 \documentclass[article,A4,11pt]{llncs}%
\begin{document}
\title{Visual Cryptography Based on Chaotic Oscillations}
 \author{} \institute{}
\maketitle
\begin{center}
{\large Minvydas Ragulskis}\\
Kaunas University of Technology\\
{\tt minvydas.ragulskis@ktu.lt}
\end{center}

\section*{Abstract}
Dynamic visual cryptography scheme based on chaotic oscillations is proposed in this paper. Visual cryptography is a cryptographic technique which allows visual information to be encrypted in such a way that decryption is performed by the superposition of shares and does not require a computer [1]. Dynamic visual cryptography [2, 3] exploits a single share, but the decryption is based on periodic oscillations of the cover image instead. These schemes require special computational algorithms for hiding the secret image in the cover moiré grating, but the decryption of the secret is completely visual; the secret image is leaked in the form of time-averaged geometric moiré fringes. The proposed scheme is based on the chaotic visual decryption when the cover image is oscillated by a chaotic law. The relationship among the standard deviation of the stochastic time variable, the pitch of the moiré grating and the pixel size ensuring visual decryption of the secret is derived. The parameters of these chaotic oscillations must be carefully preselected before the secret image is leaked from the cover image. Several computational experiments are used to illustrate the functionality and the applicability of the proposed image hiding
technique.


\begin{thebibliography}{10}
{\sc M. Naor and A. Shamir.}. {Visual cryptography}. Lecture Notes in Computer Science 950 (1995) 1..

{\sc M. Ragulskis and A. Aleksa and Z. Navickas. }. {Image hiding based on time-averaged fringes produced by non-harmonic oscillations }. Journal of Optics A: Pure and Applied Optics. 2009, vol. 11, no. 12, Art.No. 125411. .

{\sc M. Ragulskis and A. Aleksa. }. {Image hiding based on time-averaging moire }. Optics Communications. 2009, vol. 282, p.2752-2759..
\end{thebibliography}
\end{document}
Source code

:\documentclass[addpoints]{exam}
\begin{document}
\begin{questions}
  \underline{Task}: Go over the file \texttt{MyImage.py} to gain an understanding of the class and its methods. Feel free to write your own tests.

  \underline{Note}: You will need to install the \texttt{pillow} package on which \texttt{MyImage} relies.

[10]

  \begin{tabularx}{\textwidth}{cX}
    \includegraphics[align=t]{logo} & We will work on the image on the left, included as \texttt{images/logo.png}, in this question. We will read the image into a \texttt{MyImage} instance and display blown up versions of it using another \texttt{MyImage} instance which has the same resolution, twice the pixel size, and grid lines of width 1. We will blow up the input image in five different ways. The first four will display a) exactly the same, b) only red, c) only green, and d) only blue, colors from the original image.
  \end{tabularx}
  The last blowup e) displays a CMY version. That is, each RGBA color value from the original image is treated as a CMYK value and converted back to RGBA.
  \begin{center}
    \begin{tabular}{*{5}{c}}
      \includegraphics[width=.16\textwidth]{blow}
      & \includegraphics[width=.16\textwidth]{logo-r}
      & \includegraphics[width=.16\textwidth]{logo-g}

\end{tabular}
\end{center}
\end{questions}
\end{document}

_ _ _ _ _ _ _

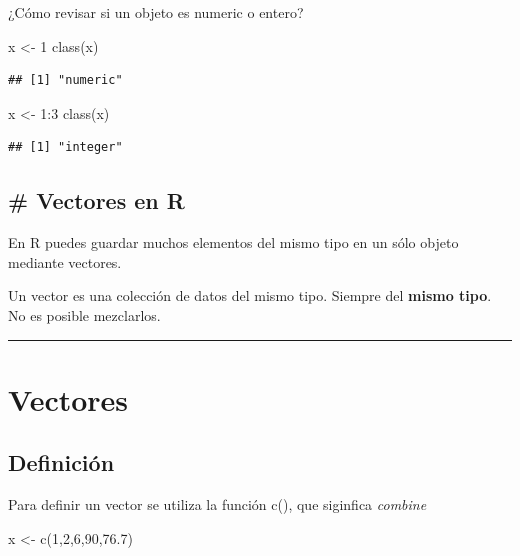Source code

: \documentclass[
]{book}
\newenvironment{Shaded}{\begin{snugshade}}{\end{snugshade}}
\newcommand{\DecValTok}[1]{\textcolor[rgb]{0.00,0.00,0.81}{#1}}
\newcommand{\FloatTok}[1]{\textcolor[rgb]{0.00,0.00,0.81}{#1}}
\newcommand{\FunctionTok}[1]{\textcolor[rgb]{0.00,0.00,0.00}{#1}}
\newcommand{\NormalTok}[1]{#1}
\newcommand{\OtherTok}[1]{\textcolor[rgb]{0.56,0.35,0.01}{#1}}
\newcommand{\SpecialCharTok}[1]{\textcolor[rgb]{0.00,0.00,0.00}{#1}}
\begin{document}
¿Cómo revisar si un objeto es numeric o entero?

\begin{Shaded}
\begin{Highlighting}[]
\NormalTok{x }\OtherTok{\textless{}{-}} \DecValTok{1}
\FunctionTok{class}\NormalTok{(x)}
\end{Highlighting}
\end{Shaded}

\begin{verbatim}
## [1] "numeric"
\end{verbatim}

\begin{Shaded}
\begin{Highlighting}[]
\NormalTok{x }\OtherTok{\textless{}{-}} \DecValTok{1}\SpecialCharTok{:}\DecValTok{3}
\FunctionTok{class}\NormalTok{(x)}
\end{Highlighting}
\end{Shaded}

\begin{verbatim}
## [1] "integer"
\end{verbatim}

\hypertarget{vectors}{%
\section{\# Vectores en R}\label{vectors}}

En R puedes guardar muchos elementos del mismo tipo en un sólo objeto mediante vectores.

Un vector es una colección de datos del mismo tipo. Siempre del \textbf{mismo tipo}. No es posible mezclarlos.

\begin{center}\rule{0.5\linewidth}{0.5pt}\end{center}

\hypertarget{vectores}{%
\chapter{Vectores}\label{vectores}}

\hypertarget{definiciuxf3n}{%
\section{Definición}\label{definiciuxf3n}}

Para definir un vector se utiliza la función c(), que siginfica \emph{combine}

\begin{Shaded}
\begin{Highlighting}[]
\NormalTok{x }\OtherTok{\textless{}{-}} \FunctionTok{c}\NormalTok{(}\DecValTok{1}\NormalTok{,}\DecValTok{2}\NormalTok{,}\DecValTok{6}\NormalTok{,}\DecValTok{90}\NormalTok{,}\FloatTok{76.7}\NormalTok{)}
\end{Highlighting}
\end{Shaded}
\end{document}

_ _ _ _ _ _ _

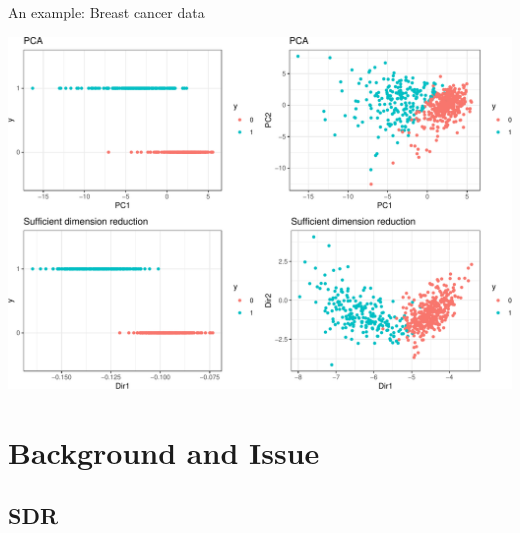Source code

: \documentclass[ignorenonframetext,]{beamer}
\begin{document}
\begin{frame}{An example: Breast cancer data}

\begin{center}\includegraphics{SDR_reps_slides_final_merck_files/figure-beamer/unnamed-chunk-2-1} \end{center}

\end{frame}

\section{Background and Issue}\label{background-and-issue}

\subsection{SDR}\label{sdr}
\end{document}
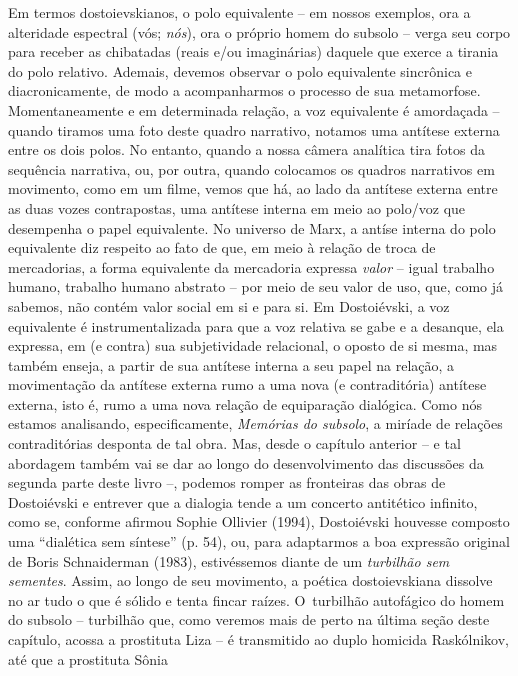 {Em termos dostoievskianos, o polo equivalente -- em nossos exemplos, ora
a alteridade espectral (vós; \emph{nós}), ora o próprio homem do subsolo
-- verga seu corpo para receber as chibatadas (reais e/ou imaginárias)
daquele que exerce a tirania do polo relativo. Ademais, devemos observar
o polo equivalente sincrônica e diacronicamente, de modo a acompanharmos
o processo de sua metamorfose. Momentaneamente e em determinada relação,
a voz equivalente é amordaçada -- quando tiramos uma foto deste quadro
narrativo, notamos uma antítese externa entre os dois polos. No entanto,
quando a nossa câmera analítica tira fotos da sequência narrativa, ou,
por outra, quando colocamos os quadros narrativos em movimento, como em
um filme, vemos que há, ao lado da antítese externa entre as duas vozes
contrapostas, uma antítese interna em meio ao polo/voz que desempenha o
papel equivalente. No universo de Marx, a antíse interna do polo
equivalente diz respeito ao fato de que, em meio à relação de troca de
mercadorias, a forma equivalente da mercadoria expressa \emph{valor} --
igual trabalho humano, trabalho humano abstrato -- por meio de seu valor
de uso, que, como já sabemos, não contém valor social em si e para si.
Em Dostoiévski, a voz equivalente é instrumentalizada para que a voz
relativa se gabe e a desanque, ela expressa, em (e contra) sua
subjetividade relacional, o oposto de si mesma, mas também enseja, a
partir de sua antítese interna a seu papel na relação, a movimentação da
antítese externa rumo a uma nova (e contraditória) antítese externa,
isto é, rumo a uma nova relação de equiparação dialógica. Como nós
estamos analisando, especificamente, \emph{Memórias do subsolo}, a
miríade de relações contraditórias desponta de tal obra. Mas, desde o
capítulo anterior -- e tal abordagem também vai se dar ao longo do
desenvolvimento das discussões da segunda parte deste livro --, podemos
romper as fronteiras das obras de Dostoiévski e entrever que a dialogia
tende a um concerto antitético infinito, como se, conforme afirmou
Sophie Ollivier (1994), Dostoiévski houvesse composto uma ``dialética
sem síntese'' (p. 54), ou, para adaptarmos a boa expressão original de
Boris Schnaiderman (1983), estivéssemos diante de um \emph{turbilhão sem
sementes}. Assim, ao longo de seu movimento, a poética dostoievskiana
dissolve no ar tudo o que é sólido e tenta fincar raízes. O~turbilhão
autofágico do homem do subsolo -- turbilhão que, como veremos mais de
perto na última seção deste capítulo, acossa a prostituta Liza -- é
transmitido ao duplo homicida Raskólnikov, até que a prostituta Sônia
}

_ _ _ _ _ _ _

Requirement: Starting at the line above that contains "a alteridade espectral", write out each line exactly until the line that contains "por outra, quando" has been written, and stop there.

Written response:
a alteridade espectral (vós; \emph{nós}), ora o próprio homem do subsolo
-- verga seu corpo para receber as chibatadas (reais e/ou imaginárias)
daquele que exerce a tirania do polo relativo. Ademais, devemos observar
o polo equivalente sincrônica e diacronicamente, de modo a acompanharmos
o processo de sua metamorfose. Momentaneamente e em determinada relação,
a voz equivalente é amordaçada -- quando tiramos uma foto deste quadro
narrativo, notamos uma antítese externa entre os dois polos. No entanto,
quando a nossa câmera analítica tira fotos da sequência narrativa, ou,
por outra, quando colocamos os quadros narrativos em movimento, como em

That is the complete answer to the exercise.